At Lincoln Center on Monday Keira Knightley was decked out in a one-shoulder Valentino dress with pleating down the body. Liv Tyler’s black dress with green floral prints went all the way to the floor.
Was it hers? “After tonight it is,” she said with a smile.
In 2013, Hearst began sponsoring an annual event at Alice Tully Hall, with the money going to the Lincoln Center Corporate Fund, which supports resident arts groups on the organization’s Upper West Side campus.
The honor given out is called the Women’s Leadership Award, although so far, it has only gone to dress designers (Karl Lagerfeld in year one, Stella McCartney in year two), a possible indication that the main objective is to bring a whole lot of glittery people under one roof.
Anyway, Ms. Collins looked terrific.“It’s from my favorite department store,” she said of her dress, which came from Selfridges and shined brighter than an oil tycoon’s Cadillac, befitting her image as the queen of “Dynasty.” “I’m not the right shape for a borrowed dress.”
Shortly after 7 p.m., guests moved into the theater, where Ms. Bailey and Ms. Knightley spoke in superlatives about the Valentino designers Maria Grazia Chiuri and Pierpaolo Piccioli, who took over the label in 2008, shortly after the retirement of the company’s founder, Valentino Garavani, and have since become darlings of the fashion world.
Then came a short film about the designers, showing shots of majestic Rome, along with Ms. Chiuri and Mr. Piccioli working with their seamstresses, using lots of red and black fabrics, which were cut into fancy Pre-Raphaelite inspired, floor-sweeping gowns.

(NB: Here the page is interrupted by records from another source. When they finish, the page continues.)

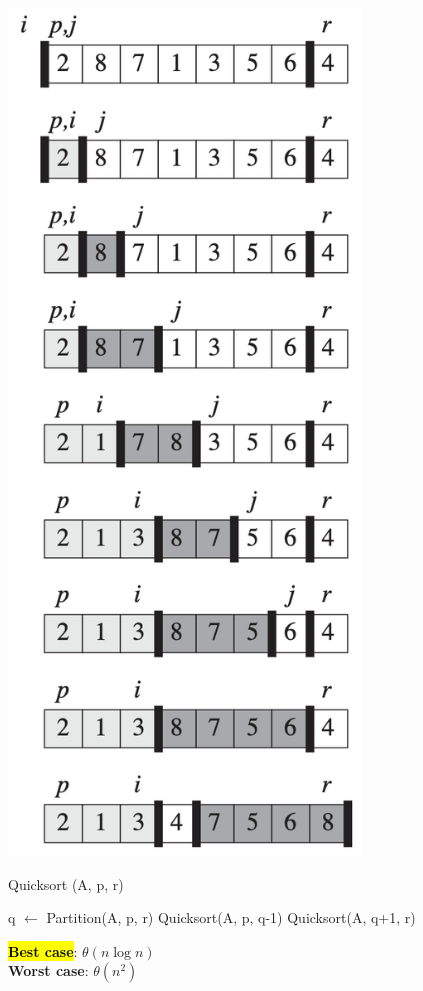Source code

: \begin{minipage}[H]{0.28\textwidth}
    \centering
    \vspace{-1em}
    \includegraphics[width=0.7\textwidth]{assets/quicksort.png}
\end{minipage}

\begin{algorithm}[H]
    \caption{Quicksort (A, p, r)}
    \begin{algorithmic}[1]
            \State q $\gets$ Partition(A, p, r)
            \State Quicksort(A, p, q-1)
            \State Quicksort(A, q+1, r)
        \EndIf
    \end{algorithmic}
    \hl
    \textbf{Best case}: $\theta(n\log n)$ \\
    \textbf{Worst case}: $\theta(n^2)$
\end{algorithm}

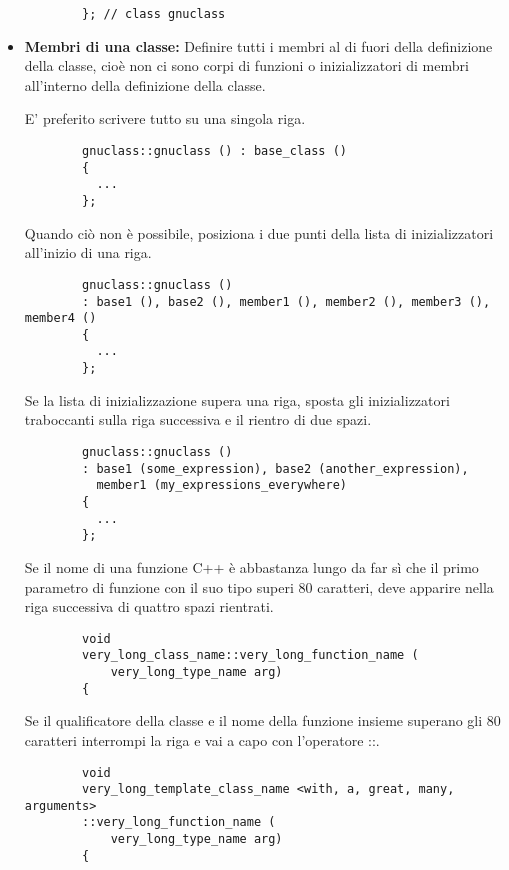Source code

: \documentclass[../NomeDocumento.tex]{subfiles}
\begin{document}
\begin{itemize}
		\begin{verbatim}
		}; // class gnuclass
		\end{verbatim}
		
		\item \textbf{Membri di una classe:} Definire tutti i membri al di fuori della definizione della classe, cioè non ci sono corpi di funzioni o inizializzatori di membri all'interno della definizione della classe.
		
		E' preferito scrivere tutto su una singola riga.
		
		\begin{verbatim}
		gnuclass::gnuclass () : base_class ()
		{ 
		  ...
		};
		\end{verbatim}
		
		Quando ciò non è possibile, posiziona i due punti della lista di inizializzatori all'inizio di una riga.
		
		\begin{verbatim}
		gnuclass::gnuclass ()
		: base1 (), base2 (), member1 (), member2 (), member3 (), member4 ()
		{ 
		  ...
		};
		\end{verbatim}
		
		Se la lista di inizializzazione supera una riga, sposta gli inizializzatori traboccanti sulla riga successiva e il rientro di due spazi.
		
		\begin{verbatim}
		gnuclass::gnuclass ()
		: base1 (some_expression), base2 (another_expression),
		  member1 (my_expressions_everywhere)
		{ 
		  ...
		};
		\end{verbatim}
		
		Se il nome di una funzione C++ è abbastanza lungo da far sì che il primo parametro di funzione con il suo tipo superi 80 caratteri, deve apparire nella riga successiva di quattro spazi rientrati.
		
		\begin{verbatim}
		void
		very_long_class_name::very_long_function_name (
		    very_long_type_name arg)
		{
		\end{verbatim}
		
		Se il qualificatore della classe e il nome della funzione insieme superano gli 80 caratteri interrompi la riga e vai a capo con l'operatore ::.
		
		\begin{verbatim}
		void
		very_long_template_class_name <with, a, great, many, arguments>
		::very_long_function_name (
		    very_long_type_name arg)
		{
		\end{verbatim}		
		

\end{itemize}
\end{document}
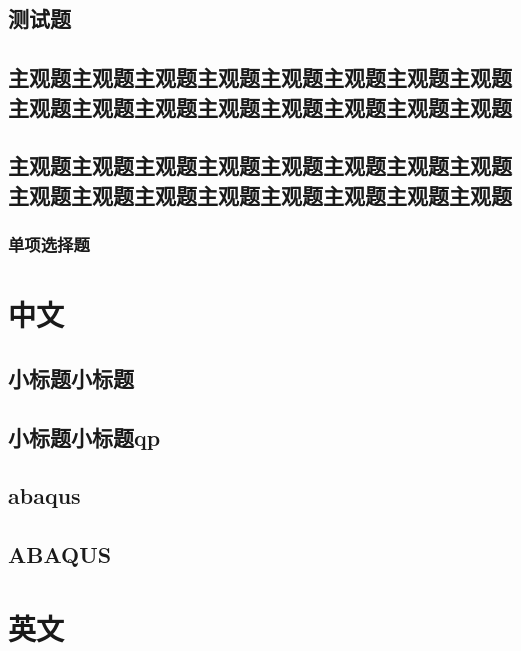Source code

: \documentclass[color=green]{textbook-cn}%
\begin{document}
\begin{Test}
\chapter{测试题}


\begin{Definition}[定义名称]
	\lipsum[2]
\end{Definition}

\section{主观题主观题主观题主观题主观题主观题主观题主观题主观题主观题主观题主观题主观题主观题主观题主观题}


\section*{主观题主观题主观题主观题主观题主观题主观题主观题主观题主观题主观题主观题主观题主观题主观题主观题}


\subsection{单项选择题}

\lipsum

\end{Test}



\begin{Appendix}
\chapter[WWWW]{中文}

\section[子附录测试]{小标题小标题}
\section[子附录测试]{小标题小标题qp}

\section[子附录测试]{abaqus}

\section[子附录测试]{ABAQUS}


\zhlipsum
	
\chapter{英文}
\zhlipsum
\end{Appendix}
\end{document}
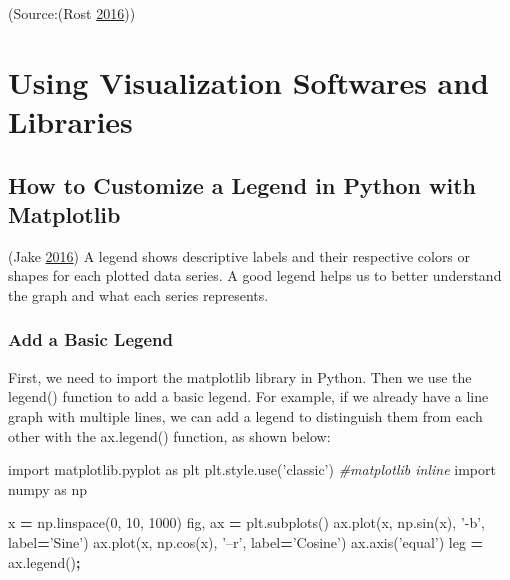 \documentclass[]{book}
\newenvironment{Shaded}{\begin{snugshade}}{\end{snugshade}}
\newcommand{\CommentTok}[1]{\textcolor[rgb]{0.56,0.35,0.01}{\textit{#1}}}
\newcommand{\DecValTok}[1]{\textcolor[rgb]{0.00,0.00,0.81}{#1}}
\newcommand{\ImportTok}[1]{#1}
\newcommand{\NormalTok}[1]{#1}
\newcommand{\OperatorTok}[1]{\textcolor[rgb]{0.81,0.36,0.00}{\textbf{#1}}}
\newcommand{\StringTok}[1]{\textcolor[rgb]{0.31,0.60,0.02}{#1}}
\begin{document}
(Source:(Rost \protect\hyperlink{ref-different_tools}{2016}))

\hypertarget{using-visualization-softwares-and-libraries}{%
\section{Using Visualization Softwares and Libraries}\label{using-visualization-softwares-and-libraries}}

\hypertarget{how-to-customize-a-legend-in-python-with-matplotlib}{%
\subsection{How to Customize a Legend in Python with Matplotlib}\label{how-to-customize-a-legend-in-python-with-matplotlib}}

(Jake \protect\hyperlink{ref-PythonDataScienceHandbook}{2016})
A legend shows descriptive labels and their respective colors or shapes for each plotted data series. A good legend helps us to better understand the graph and what each series represents.

\hypertarget{add-a-basic-legend}{%
\subsubsection{Add a Basic Legend}\label{add-a-basic-legend}}

First, we need to import the matplotlib library in Python. Then we use the legend() function to add a basic legend. For example, if we already have a line graph with multiple lines, we can add a legend to distinguish them from each other with the ax.legend() function, as shown below:

\begin{Shaded}
\begin{Highlighting}[]
\ImportTok{import}\NormalTok{ matplotlib.pyplot }\ImportTok{as}\NormalTok{ plt}
\NormalTok{plt.style.use(}\StringTok{'classic'}\NormalTok{)}
\CommentTok{#matplotlib inline}
\ImportTok{import}\NormalTok{ numpy }\ImportTok{as}\NormalTok{ np}

\NormalTok{x }\OperatorTok{=}\NormalTok{ np.linspace(}\DecValTok{0}\NormalTok{, }\DecValTok{10}\NormalTok{, }\DecValTok{1000}\NormalTok{)}
\NormalTok{fig, ax }\OperatorTok{=}\NormalTok{ plt.subplots()}
\NormalTok{ax.plot(x, np.sin(x), }\StringTok{'-b'}\NormalTok{, label}\OperatorTok{=}\StringTok{'Sine'}\NormalTok{)}
\NormalTok{ax.plot(x, np.cos(x), }\StringTok{'--r'}\NormalTok{, label}\OperatorTok{=}\StringTok{'Cosine'}\NormalTok{)}
\NormalTok{ax.axis(}\StringTok{'equal'}\NormalTok{)}
\NormalTok{leg }\OperatorTok{=}\NormalTok{ ax.legend()}\OperatorTok{;}
\end{Highlighting}
\end{Shaded}
\end{document}

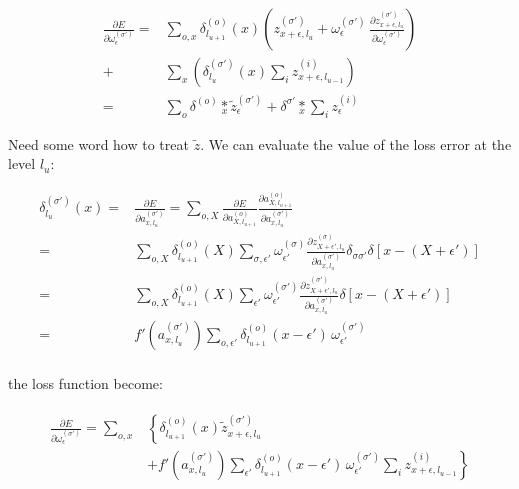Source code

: \documentclass[final, paper=letter,5p,times,twocolumn]{elsarticle}
\begin{document}
\begin{equation*}  
\begin{split}
  \frac{\partial E}{\partial \omega_{\epsilon}^{(\sigma')}} = & \sum_{o,x} \delta_{l_{u+1}}^{(o)}(x)  \left( z_{x+\epsilon, l_{u}}^{(\sigma')} + \omega_{\epsilon}^{(\sigma')} \, \frac{\partial z_{x+\epsilon,l_{u}}^{(\sigma')}}{\partial \omega_{\epsilon}^{(\sigma')} } \right) \\
  + & \sum_{x} \left( \delta_{l_{u}}^{(\sigma')}(x)  \sum_{i}  z_{x+\epsilon, l_{u-1}}^{(i)} \right) \\
  = & \sum_{o} \delta^{(o)} \underset{x}{*} \tilde{z}_{\epsilon}^{(\sigma')} + \delta^{\sigma'} \underset{x}{*} \sum_{i} z_{\epsilon}^{(i)}
\end{split}
\end{equation*}

Need some word how to treat $\tilde{z}$. \lipsum[16-16] 
We can evaluate the value of the loss error at the level $l_{u}$:

\begin{equation*}  
\begin{split}
  \delta_{l_{u}}^{(\sigma')}(x) = & \frac{\partial E}{\partial a_{x,l_{u}}^{(\sigma')}} = \sum_{o,X} \frac{\partial E}{\partial a_{X,l_{u+1}}^{(o)}} \frac{\partial a_{X,l_{u+1}}^{(o)}}{\partial a_{x,l_{u}}^{(\sigma')}} \\
  = & \sum_{o,X} \delta_{l_{u+1}}^{(o)}(X) \sum_{\sigma,\epsilon'} \omega_{\epsilon'}^{(\sigma)} \frac{\partial z_{X + \epsilon', l_{u}}^{(\sigma)}}{\partial a_{x,l_{u}}^{(\sigma')}} \delta_{\sigma \sigma'}\delta[x-(X+\epsilon')] \\
  = & \sum_{o,X} \delta_{l_{u+1}}^{(o)}(X) \sum_{\epsilon'} \omega_{\epsilon'}^{(\sigma')} \frac{\partial z_{X + \epsilon', l_{u}}^{(\sigma')}}{\partial a_{x,l_{u}}^{(\sigma')}} \delta[x-(X+\epsilon')] \\
  = & f'(a_{x,l_{u}}^{(\sigma')}) \sum_{o,\epsilon'} \delta_{l_{u+1}}^{(o)}(x-\epsilon') \, \omega_{\epsilon'}^{(\sigma')}  \\
\end{split}
\end{equation*}

the loss function become:

\begin{eqnarray*}  
\begin{array}{rl}
  \frac{\partial E}{\partial \omega_{\epsilon}^{(\sigma')}} = \sum_{o,x} & \left\{ \delta_{l_{u+1}}^{(o)}(x) \tilde{z}_{x+\epsilon, l_{u}}^{(\sigma')} \right. \\
  & +  \left. f'(a_{x,l_{u}}^{(\sigma')}) \sum_{\epsilon'} \delta_{l_{u+1}}^{(o)}(x-\epsilon') \, \omega_{\epsilon'}^{(\sigma')} \sum_{i}  z_{x+\epsilon, l_{u-1}}^{(i)} \right\}
\end{array}
\end{eqnarray*}
\end{document}
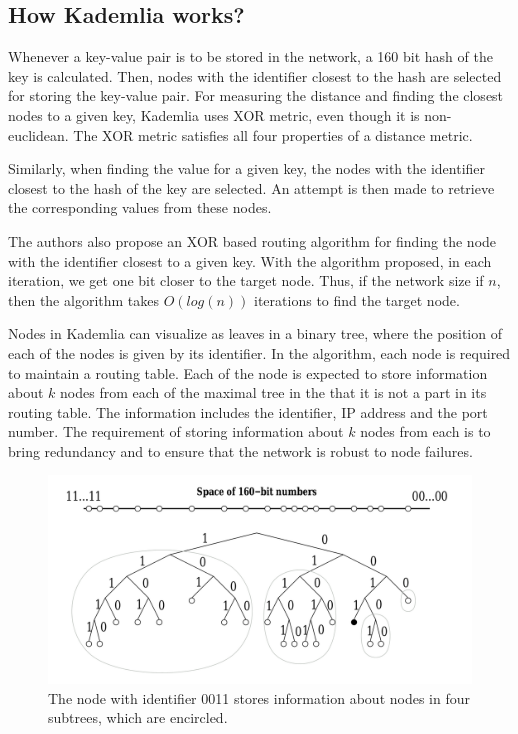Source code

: \subsection{How Kademlia works?}

Whenever a key-value pair is to be stored in the network, a 160 bit hash of the
key is calculated. Then, nodes with the identifier closest to the hash are
selected for storing the key-value pair. For measuring the distance and finding
the closest nodes to a given key, Kademlia uses XOR metric, even though it is
non-euclidean. The XOR metric satisfies all four properties of a distance
metric.
\cite{MetricSpace2022}

Similarly, when finding the value for a given key, the nodes with the identifier
closest to the hash of the key are selected. An attempt is then made to retrieve
the corresponding values from these nodes.

The authors also propose an XOR based routing algorithm for finding the node
with the identifier closest to a given key. With the algorithm proposed, in each
iteration, we get one bit closer to the target node. Thus, if the network size
if $n$, then the algorithm takes $O(log(n))$ iterations to find the target node.

Nodes in Kademlia can visualize as leaves in a binary tree, where the position of
each of the nodes is given by its identifier. In the algorithm, each node is
required to maintain a routing table. Each of the node is expected to store
information about $k$ nodes from each of the maximal tree in the that it is not
a part in its routing table. The information includes the identifier, IP address
and the port number. The requirement of storing information about $k$ nodes from
each is to bring redundancy and to ensure that the network is robust to node
failures.

\begin{figure}[h]
      \centering
      \includegraphics[width=1.0\textwidth]{kademlia.png}
      \caption[Kademlia]{The node with identifier 0011 stores information about
            nodes in four subtrees, which are encircled.
            \cite{petarmaymounkovKademliaPeertoPeerInformation2002}}
\end{figure}

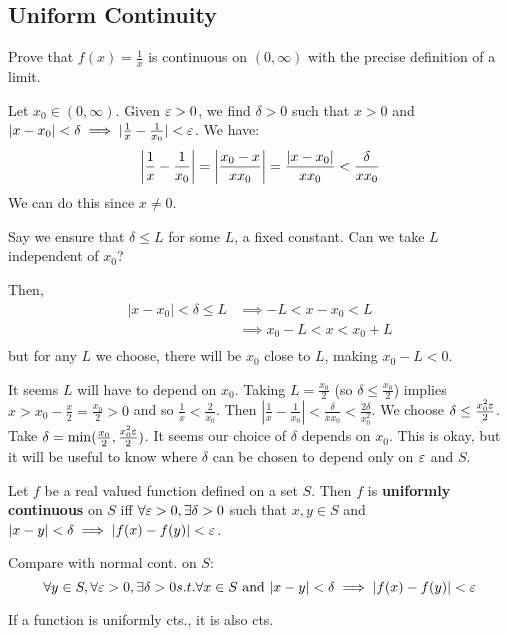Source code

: \documentclass{article}
\begin{document}
\subsection{Uniform Continuity}
\begin{example}
Prove that $f(x) = \frac{1}{x}$ is continuous on $(0, \infty)$ with the precise definition of a limit.

Let $x_0 \in (0, \infty)$. Given $\varepsilon > 0$, we find $\delta > 0$ such that $x > 0$ and $|x - x_0| < \delta \implies |\frac{1}{x} - \frac{1}{x_0}| < \varepsilon$.
We have: \[
\abs{\frac{1}{x} - \frac{1}{x_0}} = \abs{\frac{x_0 - x}{xx_0}} = \frac{\abs{x - x_0}}{xx_0} < \frac{\delta}{xx_0}
\]
We can do this since $x \neq 0$.

Say we ensure that $\delta \leq L$ for some $L$, a fixed constant. Can we take $L$ independent of $x_0$?

Then, \begin{align*}
    |x - x_0| < \delta \leq L &\implies -L < x - x_0 < L\\
    &\implies x_0 - L < x < x_0 + L\\
\end{align*}
but for any $L$ we choose, there will be $x_0$ close to $L$, making $x_0 - L < 0$. 

It seems $L$ will have to depend on $x_0$. Taking $L = \frac{x_0}{2}$ (so $\delta \leq \frac{x_0}{2}$) implies $x > x_0 - \frac{x}{2} = \frac{x_0}{2} > 0$ and so $\frac{1}{x} < \frac{2}{x_0}$. Then $|\frac{1}{x} - \frac{1}{x_0}| < \frac{\delta}{xx_0} < \frac{2\delta}{x_0^2}$. We choose $\delta \leq \frac{x_0^2\varepsilon}{2}$. Take $\delta = \min(\frac{x_0}{2}, \frac{x_0^2\varepsilon}{2})$.  It seems our choice of $\delta$ depends on $x_0$. This is okay, but it will be useful to know where $\delta$ can be chosen to depend only on $\varepsilon$ and $S$.
\end{example}
\begin{definition}
Let $f$ be a real valued function defined on a set $S$.
Then $f$ is \textbf{uniformly continuous} on $S$ iff $\forall \varepsilon > 0, \exists \delta > 0$ such that $x, y \in S$ and $|x-y| < \delta \implies |f(x) - f(y)| < \varepsilon$.

Compare with normal cont. on $S$:
\[
\forall y \in S, \forall \varepsilon > 0, \exists \delta > 0 s.t. \forall x \in S \text{ and } |x-y| < \delta \implies |f(x) - f(y)| < \varepsilon
\]
\end{definition}
\begin{remark}
If a function is uniformly cts., it is also cts.
\end{remark}
\end{document}
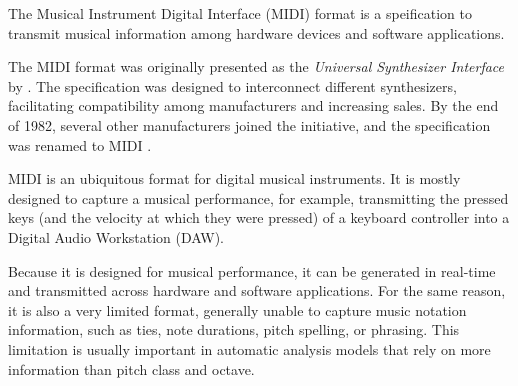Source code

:


The Musical Instrument Digital Interface (MIDI) format is a
speification to transmit musical information among hardware
devices and software applications.

The MIDI format was originally presented as the
\emph{Universal Synthesizer Interface} by
\textcite{smith1981universal}. The specification was
designed to interconnect different synthesizers,
facilitating compatibility among manufacturers and
increasing sales. By the end of 1982, several other
manufacturers joined the initiative, and the specification
was renamed to MIDI \parencite{moog1986midi}.


MIDI is an ubiquitous format for digital musical instruments. It is mostly designed to capture a musical performance, for example, transmitting the pressed keys (and the velocity at which they were pressed) of a keyboard controller into a Digital Audio Workstation (DAW).

Because it is designed for musical performance, it can be generated in real-time and transmitted across hardware and software applications. For the same reason, it is also a very limited format, generally unable to capture music notation information, such as ties, note durations, pitch spelling, or phrasing. This limitation is usually important in automatic analysis models that rely on more information than pitch class and octave.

After a short speech from the designers, saying how honored they were to be recognized at a cultural institution as storied as Lincoln Center, Bruce Willis took the stage to introduce a woman worthy of her own superlatives: Debbie Harry, style icon, sex symbol, cult star, pioneer.
Over the next 20 minutes, she serenaded the crowd with Blondie hits like “The Tide Is High” and “Heart of Glass,” which she performed with a troupe of Juilliard students on cellos and violins as her musicians.
Mr. Piccioli was among the first in the crowd to stand up and start dancing in the aisle. “We grew up with Deborah Harry,” he said afterward, as guests moved out front for a late supper. “It’s so punk rock to have her here in couture.”
He had even made sure to get a selfie with her.
“Of course I did,” he said, whipping out his phone to show it off to a guest. “She’s so cool.”